Genova, violenza ai giardinetti di brignole
«Appena vedrò una rissa cambierò strada»

Genova – Ieri sera, un uomo è stato picchiato violentemente a colpi di cinghia e spranghe nel centro del capoluogo ligure da quattro ragazzini sudamericani, che sono stati arrestati dalla polizia.

«Adesso appena vedrò una rissa cambierò strada. Ero lì per evitare il peggio e invece mi sono preso una mazzata in testa». A parlare così è Massimo Amato, l’ex barista di 40 anni vittima dell’aggressione, ricoverato in condizioni gravi all’ospedale Galliera di Genova. «Io non c’entravo nulla.
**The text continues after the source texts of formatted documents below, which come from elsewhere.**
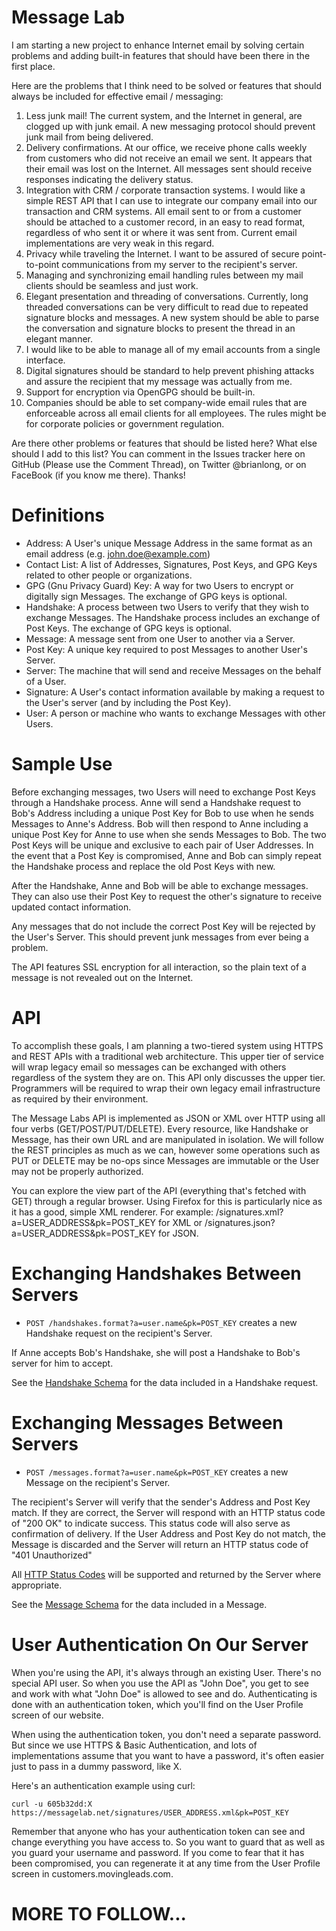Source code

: Message Lab
===========
I am starting a new project to enhance Internet email by solving certain problems and adding built-in features that should have been there in the first place.

Here are the problems that I think need to be solved or features that should always be included for effective email / messaging:

1. Less junk mail! The current system, and the Internet in general, are clogged up with junk email. A new messaging protocol should prevent junk mail from being delivered.
2. Delivery confirmations. At our office, we receive phone calls weekly from customers who did not receive an email we sent. It appears that their email was lost on the Internet. All messages sent should receive responses indicating the delivery status.
3. Integration with CRM / corporate transaction systems. I would like a simple REST API that I can use to integrate our company email into our transaction and CRM systems. All email sent to or from a customer should be attached to a customer record, in an easy to read format, regardless of who sent it or where it was sent from. Current email implementations are very weak in this regard.
4. Privacy while traveling the Internet. I want to be assured of secure point-to-point communications from my server to the recipient's server.
5. Managing and synchronizing email handling rules between my mail clients should be seamless and just work.
6. Elegant presentation and threading of conversations. Currently, long threaded conversations can be very difficult to read due to repeated signature blocks and messages. A new system should be able to parse the conversation and signature blocks to present the thread in an elegant manner.
7. I would like to be able to manage all of my email accounts from a single interface.
8. Digital signatures should be standard to help prevent phishing attacks and assure the recipient that my message was actually from me.
9. Support for encryption via OpenGPG should be built-in.
10. Companies should be able to set company-wide email rules that are enforceable across all email clients for all employees. The rules might be for corporate policies or government regulation.

Are there other problems or features that should be listed here? What else should I add to this list? You can comment in the Issues tracker here on GitHub (Please use the Comment Thread), on Twitter @brianlong, or on FaceBook (if you know me there). Thanks!

Definitions
===========
* Address: A User's unique Message Address in the same format as an email address (e.g. john.doe@example.com)
* Contact List: A list of Addresses, Signatures, Post Keys, and GPG Keys related to other people or organizations.
* GPG (Gnu Privacy Guard) Key: A way for two Users to encrypt or digitally sign Messages. The exchange of GPG keys is optional.
* Handshake: A process between two Users to verify that they wish to exchange Messages. The Handshake process includes an exchange of Post Keys. The exchange of GPG keys is optional.
* Message: A message sent from one User to another via a Server.
* Post Key: A unique key required to post Messages to another User's Server.
* Server: The machine that will send and receive Messages on the behalf of a User.
* Signature: A User's contact information available by making a request to the User's server (and by including the Post Key).
* User: A person or machine who wants to exchange Messages with other Users.

Sample Use
==========
Before exchanging messages, two Users will need to exchange Post Keys through a Handshake process. Anne will send a Handshake request to Bob's Address including a unique Post Key for Bob to use when he sends Messages to Anne's Address. Bob will then respond to Anne including a unique Post Key for Anne to use when she sends Messages to Bob. The two Post Keys will be unique and exclusive to each pair of User Addresses. In the event that a Post Key is compromised, Anne and Bob can simply repeat the Handshake process and replace the old Post Keys with new.

After the Handshake, Anne and Bob will be able to exchange messages. They can also use their Post Key to request the other's signature to receive updated contact information.

Any messages that do not include the correct Post Key will be rejected by the User's Server. This should prevent junk messages from ever being a problem.

The API features SSL encryption for all interaction, so the plain text of a message is not revealed out on the Internet.

API
===
To accomplish these goals, I am planning a two-tiered system using HTTPS and REST APIs with a traditional web architecture. This upper tier of service will wrap legacy email so messages can be exchanged with others regardless of the system they are on. This API only discusses the upper tier. Programmers will be required to wrap their own legacy email infrastructure as required by their environment.

The Message Labs API is implemented as JSON or XML over HTTP using all four verbs (GET/POST/PUT/DELETE). Every resource, like Handshake or Message, has their own URL and are manipulated in isolation. We will follow the REST principles as much as we can, however some operations such as PUT or DELETE may be no-ops since Messages are immutable or the User may not be properly authorized.

You can explore the view part of the API (everything that's fetched with GET) through a regular browser. Using Firefox for this is particularly nice as it has a good, simple XML renderer. For example: /signatures.xml?a=USER_ADDRESS&pk=POST_KEY for XML or /signatures.json?a=USER_ADDRESS&pk=POST_KEY for JSON.

Exchanging Handshakes Between Servers
=====================================
* `POST /handshakes.format?a=user.name&pk=POST_KEY` creates a new Handshake request on the recipient's Server.

If Anne accepts Bob's Handshake, she will post a Handshake to Bob's server for him to accept.

See the [Handshake Schema](https://github.com/brianlong/api.messagelab.com/blob/master/schemas/handshakes.md) for the data included in a Handshake request.

Exchanging Messages Between Servers
===================================
* `POST /messages.format?a=user.name&pk=POST_KEY` creates a new Message on the recipient's Server.

The recipient's Server will verify that the sender's Address and Post Key match. If they are correct, the Server will respond with an HTTP status code of "200 OK" to indicate success. This status code will also serve as confirmation of delivery. If the User Address and Post Key do not match, the Message is discarded and the Server will return an HTTP status code of "401 Unauthorized"

All [HTTP Status Codes](http://en.wikipedia.org/wiki/List_of_HTTP_status_codes) will be supported and returned by the Server where appropriate.

See the [Message Schema](https://github.com/brianlong/api.messagelab.com/blob/master/schemas/messages.md) for the data included in a Message.

User Authentication On Our Server
=================================
When you're using the API, it's always through an existing User. There's no special API user. So when you use the API as "John Doe", you get to see and work with what "John Doe" is allowed to see and do. Authenticating is done with an authentication token, which you'll find on the User Profile screen of our website.

When using the authentication token, you don't need a separate password. But since we use HTTPS & Basic Authentication, and lots of implementations assume that you want to have a password, it's often easier just to pass in a dummy password, like X.

Here's an authentication example using curl:

    curl -u 605b32dd:X https://messagelab.net/signatures/USER_ADDRESS.xml&pk=POST_KEY
    
Remember that anyone who has your authentication token can see and change everything you have access to. So you want to guard that as well as you guard your username and password. If you come to fear that it has been compromised, you can regenerate it at any time from the User Profile screen in customers.movingleads.com.

MORE TO FOLLOW...
=================
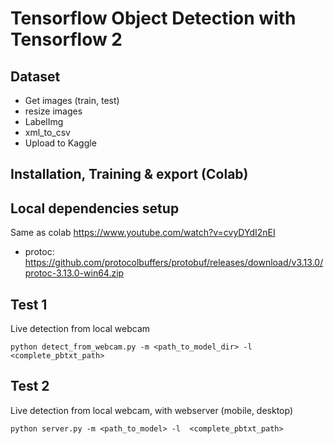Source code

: # Tensorflow Object Detection with Tensorflow 2

## Dataset
- Get images (train, test)
- resize images
- LabelImg
- xml_to_csv
- Upload to Kaggle
	
## Installation, Training & export (Colab)

## Local dependencies setup

Same as colab
https://www.youtube.com/watch?v=cvyDYdI2nEI

- protoc: https://github.com/protocolbuffers/protobuf/releases/download/v3.13.0/protoc-3.13.0-win64.zip

## Test 1

Live detection from local webcam

`python detect_from_webcam.py -m <path_to_model_dir> -l  <complete_pbtxt_path>`

## Test 2
Live detection from local webcam, with webserver (mobile, desktop)

`python server.py -m <path_to_model> -l  <complete_pbtxt_path>`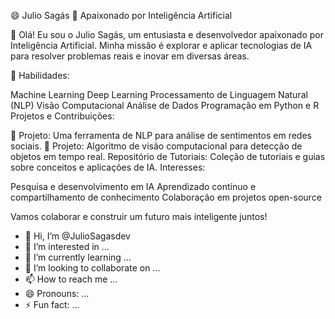 😄 Julio Sagás
💞️ Apaixonado por Inteligência Artificial

👋 Olá! Eu sou o Julio Sagás, um entusiasta e desenvolvedor apaixonado por Inteligência Artificial. 
Minha missão é explorar e aplicar tecnologias de IA para resolver problemas reais e inovar em diversas áreas.

🌱 Habilidades:

Machine Learning
Deep Learning
Processamento de Linguagem Natural (NLP)
Visão Computacional
Análise de Dados
Programação em Python e R
Projetos e Contribuições:

👀 Projeto: Uma ferramenta de NLP para análise de sentimentos em redes sociais.
👀 Projeto: Algoritmo de visão computacional para detecção de objetos em tempo real.
Repositório de Tutoriais: Coleção de tutoriais e guias sobre conceitos e aplicações de IA.
Interesses:

Pesquisa e desenvolvimento em IA
Aprendizado contínuo e compartilhamento de conhecimento
Colaboração em projetos open-source

Vamos colaborar e construir um futuro mais inteligente juntos!

- 👋 Hi, I’m @JulioSagasdev
- 👀 I’m interested in ...
- 🌱 I’m currently learning ...
- 💞️ I’m looking to collaborate on ...
- 📫 How to reach me ...
- 😄 Pronouns: ...
- ⚡ Fun fact: ...

<!---
JulioSagasdev/JulioSagasdev is a ✨ special ✨ repository because its `README.md` (this file) appears on your GitHub profile.
You can click the Preview link to take a look at your changes.
--->
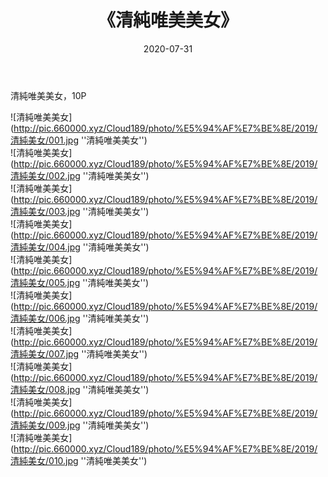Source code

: ﻿---
layout: post
title:  《清純唯美美女》
date:   2020-07-31
img: http://pic.660000.xyz/Cloud189/photo/%E5%94%AF%E7%BE%8E/2019/清純美女/000.jpg
categories: [美女, 清纯, 唯美]
---

清純唯美美女，10P

![清純唯美美女](http://pic.660000.xyz/Cloud189/photo/%E5%94%AF%E7%BE%8E/2019/清純美女/001.jpg ''清純唯美美女'') <br>
![清純唯美美女](http://pic.660000.xyz/Cloud189/photo/%E5%94%AF%E7%BE%8E/2019/清純美女/002.jpg ''清純唯美美女'') <br>
![清純唯美美女](http://pic.660000.xyz/Cloud189/photo/%E5%94%AF%E7%BE%8E/2019/清純美女/003.jpg ''清純唯美美女'') <br>
![清純唯美美女](http://pic.660000.xyz/Cloud189/photo/%E5%94%AF%E7%BE%8E/2019/清純美女/004.jpg ''清純唯美美女'') <br>
![清純唯美美女](http://pic.660000.xyz/Cloud189/photo/%E5%94%AF%E7%BE%8E/2019/清純美女/005.jpg ''清純唯美美女'') <br>
![清純唯美美女](http://pic.660000.xyz/Cloud189/photo/%E5%94%AF%E7%BE%8E/2019/清純美女/006.jpg ''清純唯美美女'') <br>
![清純唯美美女](http://pic.660000.xyz/Cloud189/photo/%E5%94%AF%E7%BE%8E/2019/清純美女/007.jpg ''清純唯美美女'') <br>
![清純唯美美女](http://pic.660000.xyz/Cloud189/photo/%E5%94%AF%E7%BE%8E/2019/清純美女/008.jpg ''清純唯美美女'') <br>
![清純唯美美女](http://pic.660000.xyz/Cloud189/photo/%E5%94%AF%E7%BE%8E/2019/清純美女/009.jpg ''清純唯美美女'') <br>
![清純唯美美女](http://pic.660000.xyz/Cloud189/photo/%E5%94%AF%E7%BE%8E/2019/清純美女/010.jpg ''清純唯美美女'') <br>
Ero lì a prendermi una birra con due romeni quando questi ci sono venuti incontro con in mano le cinghie, erano una ventina, ragazzi e ragazze. Allora mi sono alzato e sono andato loro incontro per dirgli di andarsene, e invece sono stato colpito».

Massimo Amato è lucido e riesce anche a stare in piedi per qualche minuto, sul lato del letto del reparto di Neurochirurgia. È appena rientrato dal reparto dove lo hanno sottoposto a una Tac. L’esame ha evidenziato che non ci sono organi interni compromessi; le sue condizioni sono in rapido miglioramento. I sanitari lo hanno giudicato, comunque, guaribile in una ventina di giorni.